Georges Bailey se leva, alla vers la fenêtre et regarda la rue plongée dans la nuit. La pluie avait cessé, le ciel était clair.

Un tramway était arrêté, lumières coupées, au milieu de la rue. Une auto qui passait s’arrêta, repartit lentement, s’arrêta encore, ses lanternes vacillant. Georges leva les yeux vers le ciel et but une gorgée de whisky.

— Plus d’éclairs… Les éclairs me manqueront.

*

La conversion se fit plus souplement qu’on n’avait osé l’espérer.

Le gouvernement, réuni en session extraordinaire, prit la sage décision de créer une commission unique, à pouvoirs absolument illimités, avec trois sous-commissions seulement. La commission principale, dite Bureau de Réajustement économique, ne comportait que sept membres ; sa mission était de coordonner les efforts des trois sous-commissions et de trancher, rapidement et sans appel, pour tous les conflits surgissant entre elles.

La première des trois sous-commissions prit le nom de Bureau de Transports. Ce bureau commença – à titre provisoire, mais immédiatement – par remplacer les entreprises privées à la direction des chemins de fer. Les locomotrices Diesel furent poussées sur des voies de garage, les locomotives à vapeur furent remises en service et les problèmes de circulation sans signalisation électrique ni télégraphe furent résolus. Le bureau édicta ensuite la liste des transports prioritaires : en premier lieu, le ravitaillement ; en second lieu, le charbon et le fuel ; ensuite, les objets manufacturés essentiels, par ordre d’importance. Le long des voies s’entassèrent les postes de télévision, de radio, les cuisinières électriques, les réfrigérateurs et autres matériels analogues, le tout sortant d’usine ou à l’état de neuf, et attendant là d’être dépecé par les récupérateurs de métaux.

Tous les chevaux furent déclarés Pupilles de la Nation ; une hiérarchie chevaline rigoureuse fut établie selon les mérites de chacun, et tous les chevaux reçurent une affectation au service du travail ou à la reproduction. Les chevaux de trait ne furent utilisés que pour les transports les plus essentiels. Le programme de reproduction devint l’objet de toutes les prévenances ; il était prévu que la population chevaline doublerait en deux ans, serait quadruplée en trois, et qu’avant six ou sept ans il y aurait un cheval dans chaque garage du pays.

Les agriculteurs, privés provisoirement de leurs chevaux réquisitionnés, et dont les tracteurs rouillaient dans les champs, durent apprendre à utiliser leurs bovins comme bêtes de trait.

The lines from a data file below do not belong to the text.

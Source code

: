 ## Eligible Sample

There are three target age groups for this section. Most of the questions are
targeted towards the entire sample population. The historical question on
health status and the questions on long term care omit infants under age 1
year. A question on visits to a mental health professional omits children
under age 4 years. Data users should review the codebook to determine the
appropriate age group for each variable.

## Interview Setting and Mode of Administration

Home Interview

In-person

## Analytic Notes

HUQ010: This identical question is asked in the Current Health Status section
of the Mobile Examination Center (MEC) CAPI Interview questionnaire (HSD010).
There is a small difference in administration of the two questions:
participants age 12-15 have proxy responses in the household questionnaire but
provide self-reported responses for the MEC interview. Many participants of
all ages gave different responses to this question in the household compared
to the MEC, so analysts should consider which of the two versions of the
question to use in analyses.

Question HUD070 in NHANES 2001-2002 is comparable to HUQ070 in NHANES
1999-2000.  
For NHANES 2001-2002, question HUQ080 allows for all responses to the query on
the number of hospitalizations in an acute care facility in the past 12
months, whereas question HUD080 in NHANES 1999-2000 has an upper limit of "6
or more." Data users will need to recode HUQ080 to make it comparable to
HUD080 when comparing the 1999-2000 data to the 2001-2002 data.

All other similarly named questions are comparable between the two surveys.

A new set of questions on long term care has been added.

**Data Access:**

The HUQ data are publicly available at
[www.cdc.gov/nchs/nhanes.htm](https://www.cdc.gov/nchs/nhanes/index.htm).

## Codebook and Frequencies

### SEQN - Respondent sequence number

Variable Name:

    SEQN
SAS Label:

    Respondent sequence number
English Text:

La deuxième sous-commission, dite Bureau de Reclassement humain, eut à réaliser ce qu’impliquait son titre. Ce service public distribua des allocations de chômage aux millions de personnes dont le métier avait disparu en même temps que l’électricité, et eut la charge de reconvertir la main-d’œuvre – tâche relativement aisée, en raison de la demande prodigieusement accrue de travailleurs véritablement manuels, en d’innombrables domaines.

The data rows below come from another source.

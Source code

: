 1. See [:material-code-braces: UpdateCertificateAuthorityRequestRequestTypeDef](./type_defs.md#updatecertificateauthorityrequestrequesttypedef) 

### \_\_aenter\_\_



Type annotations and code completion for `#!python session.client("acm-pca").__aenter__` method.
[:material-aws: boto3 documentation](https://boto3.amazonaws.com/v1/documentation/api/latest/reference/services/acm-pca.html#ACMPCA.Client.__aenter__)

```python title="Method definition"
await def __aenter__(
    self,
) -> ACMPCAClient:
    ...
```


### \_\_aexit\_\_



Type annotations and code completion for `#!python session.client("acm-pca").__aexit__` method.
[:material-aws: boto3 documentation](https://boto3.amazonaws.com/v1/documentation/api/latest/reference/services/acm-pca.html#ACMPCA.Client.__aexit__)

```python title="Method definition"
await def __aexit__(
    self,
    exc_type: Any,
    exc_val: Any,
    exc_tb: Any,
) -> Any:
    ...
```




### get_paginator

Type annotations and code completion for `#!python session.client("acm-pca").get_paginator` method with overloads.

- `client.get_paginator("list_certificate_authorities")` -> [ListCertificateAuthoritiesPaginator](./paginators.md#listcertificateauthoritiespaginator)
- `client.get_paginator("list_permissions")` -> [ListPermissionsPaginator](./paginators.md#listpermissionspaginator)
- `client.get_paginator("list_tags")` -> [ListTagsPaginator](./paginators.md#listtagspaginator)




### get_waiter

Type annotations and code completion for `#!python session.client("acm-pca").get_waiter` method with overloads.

En mai 1987 il y avait trente-cinq millions de chômeurs aux États-Unis ; ils n’étaient plus que quinze millions en octobre de la même année. En mai 1988, il restait encore cinq millions de chômeurs, mais en 1989 la situation était entièrement redressée et, l’offre d’emplois dépassant la demande, les salaires commençaient à monter.

La tâche la plus difficile fut celle de la troisième sous-commission, dite Bureau de Reconversion industrielle. Il s’agissait de reconvertir les usines équipées de machines fonctionnant à l’électricité et produisant des biens de consommation dont la majorité utilisait de l’électricité, en usines produisant sans matériel électrique des biens de consommation essentiels, fonctionnant sans électricité. Tâche formidable.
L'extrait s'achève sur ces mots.